# EXTRACTED DATA
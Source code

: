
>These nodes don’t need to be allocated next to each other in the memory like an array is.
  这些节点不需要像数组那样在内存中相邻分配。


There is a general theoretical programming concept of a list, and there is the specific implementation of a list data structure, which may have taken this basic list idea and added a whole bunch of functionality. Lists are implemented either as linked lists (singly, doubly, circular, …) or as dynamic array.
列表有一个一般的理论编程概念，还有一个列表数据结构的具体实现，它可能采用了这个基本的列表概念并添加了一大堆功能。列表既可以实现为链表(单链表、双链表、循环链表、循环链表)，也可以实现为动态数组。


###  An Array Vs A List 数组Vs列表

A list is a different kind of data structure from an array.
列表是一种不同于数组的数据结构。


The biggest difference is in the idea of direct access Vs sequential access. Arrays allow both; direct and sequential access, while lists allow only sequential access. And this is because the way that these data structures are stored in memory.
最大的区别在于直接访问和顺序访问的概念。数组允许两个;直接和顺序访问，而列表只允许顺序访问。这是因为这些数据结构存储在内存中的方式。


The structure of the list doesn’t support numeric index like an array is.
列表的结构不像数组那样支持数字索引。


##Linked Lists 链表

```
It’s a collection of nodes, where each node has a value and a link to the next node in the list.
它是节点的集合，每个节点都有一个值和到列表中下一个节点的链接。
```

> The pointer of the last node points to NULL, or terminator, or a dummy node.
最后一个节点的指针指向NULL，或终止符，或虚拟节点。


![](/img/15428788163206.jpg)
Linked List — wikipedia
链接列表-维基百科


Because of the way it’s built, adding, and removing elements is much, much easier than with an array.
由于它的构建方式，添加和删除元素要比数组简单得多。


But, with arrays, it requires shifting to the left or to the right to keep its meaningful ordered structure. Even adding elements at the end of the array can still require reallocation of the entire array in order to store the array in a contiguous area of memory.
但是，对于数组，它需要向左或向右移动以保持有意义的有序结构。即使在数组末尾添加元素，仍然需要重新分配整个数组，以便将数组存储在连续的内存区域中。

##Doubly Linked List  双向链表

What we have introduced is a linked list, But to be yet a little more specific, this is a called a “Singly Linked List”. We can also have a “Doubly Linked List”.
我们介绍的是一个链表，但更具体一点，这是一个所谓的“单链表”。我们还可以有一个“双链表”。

# WHAT IS BEING ASKED
Write out every line of the listing that holds the word "like".

# TASK ANSWER
>These nodes don’t need to be allocated next to each other in the memory like an array is.
The structure of the list doesn’t support numeric index like an array is.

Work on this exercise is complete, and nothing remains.